Sentieri di Lettura

Sentieri di Lettura "Sentieri di lettura" è Il gruppo dei lettori di Chiampo. Nato nel 2017 per condividere la passione per i libri .

Sentieri di lettura è un gruppo aperto, libero e gratuito che si ritrova in biblioteca alle 20:30 di ogni secondo lunedì del mese.

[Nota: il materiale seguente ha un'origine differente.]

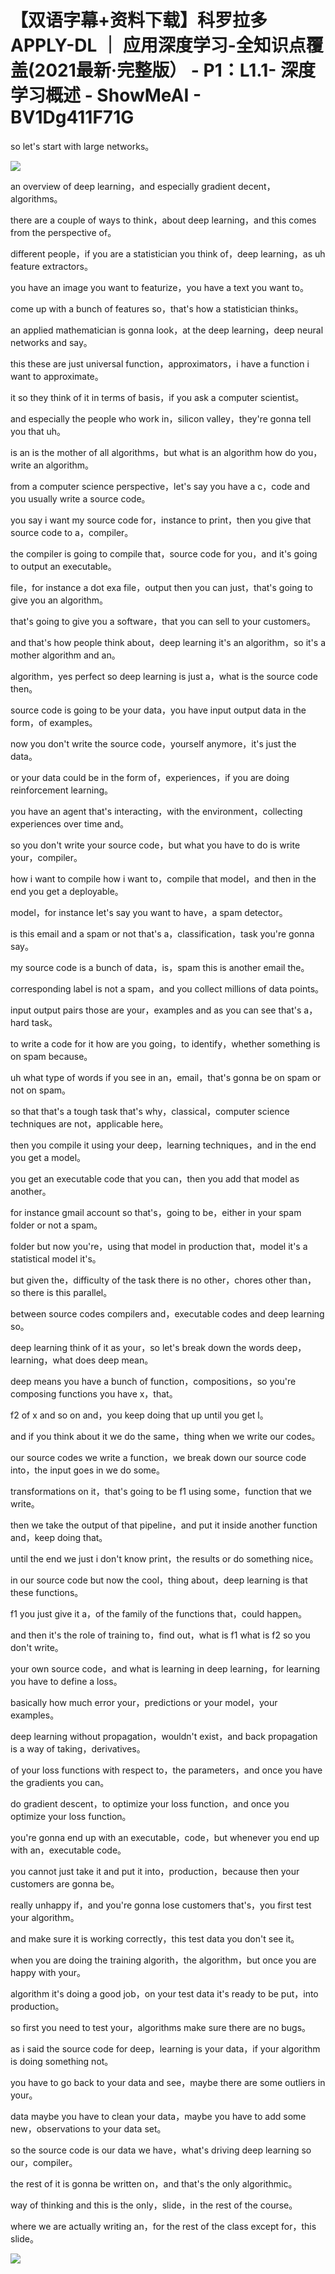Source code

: # 【双语字幕+资料下载】科罗拉多 APPLY-DL ｜ 应用深度学习-全知识点覆盖(2021最新·完整版） - P1：L1.1- 深度学习概述 - ShowMeAI - BV1Dg411F71G

so let's start with large networks。

![](img/0fc818646033f47581162e0429bf264c_1.png)

an overview of deep learning，and especially gradient decent，algorithms。

there are a couple of ways to think，about deep learning，and this comes from the perspective of。

different people，if you are a statistician you think of，deep learning，as uh feature extractors。

you have an image you want to featurize，you have a text you want to。

come up with a bunch of features so，that's how a statistician thinks。

an applied mathematician is gonna look，at the deep learning，deep neural networks and say。

this these are just universal function，approximators，i have a function i want to approximate。

it so they think of it in terms of basis，if you ask a computer scientist。

and especially the people who work in，silicon valley，they're gonna tell you that uh。

is an is the mother of all algorithms，but what is an algorithm how do you，write an algorithm。

from a computer science perspective，let's say you have a c，code and you usually write a source code。

you say i want my source code for，instance to print，then you give that source code to a，compiler。

the compiler is going to compile that，source code for you，and it's going to output an executable。

file，for instance a dot exa file，output then you can just，that's going to give you an algorithm。

that's going to give you a software，that you can sell to your customers。

and that's how people think about，deep learning it's an algorithm，so it's a mother algorithm and an。

algorithm，yes perfect so deep learning is just a，what is the source code then。

source code is going to be your data，you have input output data in the form，of examples。

now you don't write the source code，yourself anymore，it's just the data。

or your data could be in the form of，experiences，if you are doing reinforcement learning。

you have an agent that's interacting，with the environment，collecting experiences over time and。

so you don't write your source code，but what you have to do is write your，compiler。

how i want to compile how i want to，compile that model，and then in the end you get a deployable。

model，for instance let's say you want to have，a spam detector。

is this email and a spam or not that's a，classification，task you're gonna say。

my source code is a bunch of data，is，spam this is another email the。

corresponding label is not a spam，and you collect millions of data points。

input output pairs those are your，examples and as you can see that's a，hard task。

to write a code for it how are you going，to identify，whether something is on spam because。

uh what type of words if you see in an，email，that's gonna be on spam or not on spam。

so that that's a tough task that's why，classical，computer science techniques are not，applicable here。

then you compile it using your deep，learning techniques，and in the end you get a model。

you get an executable code that you can，then you add that model as another。

for instance gmail account so that's，going to be，either in your spam folder or not a spam。

folder but now you're，using that model in production that，model it's a statistical model it's。

but given the，difficulty of the task there is no other，chores other than，so there is this parallel。

between source codes compilers and，executable codes and deep learning so。

deep learning think of it as your，so let's break down the words deep，learning，what does deep mean。

deep means you have a bunch of function，compositions，so you're composing functions you have x，that。

f2 of x and so on and，you keep doing that up until you get l。

and if you think about it we do the same，thing when we write our codes。

our source codes we write a function，we break down our source code into，the input goes in we do some。

transformations on it，that's going to be f1 using some，function that we write。

then we take the output of that pipeline，and put it inside another function and，keep doing that。

until the end we just i don't know print，the results or do something nice。

in our source code but now the cool，thing about，deep learning is that these functions。

f1 you just give it a，of the family of the functions that，could happen。

and then it's the role of training to，find out，what is f1 what is f2 so you don't write。

your own source code，and what is learning in deep learning，for learning you have to define a loss。

basically how much error your，predictions or your model，your examples。

deep learning without propagation，wouldn't exist，and back propagation is a way of taking，derivatives。

of your loss functions with respect to，the parameters，and once you have the gradients you can。

do gradient descent，to optimize your loss function，and once you optimize your loss function。

you're gonna end up with an executable，code，but whenever you end up with an，executable code。

you cannot just take it and put it into，production，because then your customers are gonna be。

really unhappy if，and you're gonna lose customers that's，you first test your algorithm。

and make sure it is working correctly，this test data you don't see it。

when you are doing the training algorith，the algorithm，but once you are happy with your。

algorithm it's doing a good job，on your test data it's ready to be put，into production。

so first you need to test your，algorithms make sure there are no bugs。

as i said the source code for deep，learning is your data，if your algorithm is doing something not。

you have to go back to your data and see，maybe there are some outliers in your。

data maybe you have to clean your data，maybe you have to add some new，observations to your data set。

so the source code is our data we have，what's driving deep learning so our，compiler。

the rest of it is gonna be written on，and that's the only algorithmic。

way of thinking and this is the only，slide，in the rest of the course。

where we are actually writing an，for the rest of the class except for，this slide。



![](img/0fc818646033f47581162e0429bf264c_3.png)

LE COODINATE DELLA FELICITA’Questo non è un libro, è una filosofia di vita che l’autore descrive con oggettivitàpura. Gi...
18/05/2026

LE COODINATE DELLA FELICITA’

Questo non è un libro, è una filosofia di vita che l’autore descrive con oggettività
pura. Gianluca Gotto è un nomade digitale, la sua filosofia di vita è sicuramente estrema e non adottabile da tutti, ma è inevitabile trarre insegnamento dalle sue parole.
Il particolare che salta subito all’occhio è la semplicità dell’autore, ragazzo umile, disponibile, che si è creato un futuro a modo suo, partendo da casa senza soldi, semplicemente alla ricerca della felicità che forse sta ancora cercando.
Gianluca Gotto è il tipico rappresentante della nuova generazione, che non ha radici, che non ha il senso della terra. Il suo è il percorso inverso del Pavese della "Luna e i falò".
Chiaramente il suo non è stato un percorso privo di insidie, ma Gianluca ci insegna anche a superarle, dando il giusto peso ad ogni situazione. Ha voluto essere l'artigiano del proprio tempo non un consumatore. Secondo lui vivere per generare ricordi indimenticabili significa vivere per sempre.
Ci ha aiutato ad aprire gli occhi su molti aspetti della nostra società che, nella
vita di tutti i giorni, ci sembrano la normalità, evidenzia come la
società di oggi non tenga presente delle difficoltà che i giovani hanno nel trovare la propria strada nel proprio Paese ma anzi le ostacoli in ogni modo. Ma, secondo Gotto, chi ha le idee chiare e vuole cambiare, può o potrebbe perchè le risposte arrivano nel silenzio, non nel rumore.
A noi, tuttavia, è risultato a volte irritante e presuntuoso, soprattutto quando disprezza le scelte altrui.
Tra esperienze, tentativi, successi e fallimenti, il giovane autore racconta di come è passato dall'essere un annoiato studente universitario (privilegiato diremmo anche) a diventare un nomade digitale che vive in viaggio e vive del viaggio.
Le sue regole di vita sono ben chiare: disciplina, rispetto e studio. Secondo lui, si acquisisce la libertà solo con la consapevolezza.
"Felicità è essere dove vuoi essere, facendo quello che ti fa sentire vivo,La felicità è una scelta che fai ogni giorno, nonostante tutto".
Il vero obiettivo non è cambiare vita, ovvero modificare gli aspetti esterni. Il primo, grande obiettivo è cambiare dentro.
Ci ha colpito anche come Gianluca scrive della sua compagna: deve essere anche lei una donna straordinaria e con grandi capacità di adattamento nelle situazioni più spartane per affiancarlo nella sua scelta di vita.
Gianluca e Claudia in questo libro ci ricordano quanto sia importante non abbandonare mai i nostri sogni. Ci fanno ve**re una voglia matta di viaggiare. Grazie per averci portato in giro per il mondo e averci fatto scoprire luoghi e persone! Grazie per averci fatto capire che non c’è nulla di male ad
essere sé stessi anche se spesso le scelte di chi sceglie percorsi alternativi non viene condivisa dalla gente “normale”, anche se non abbiamo capito chi siano queste persone "normali", forse sono quelle che si adattano? che rinunciano? che sopportano? che soffrono? L’importante è seguire sempre le coordinate della felicità.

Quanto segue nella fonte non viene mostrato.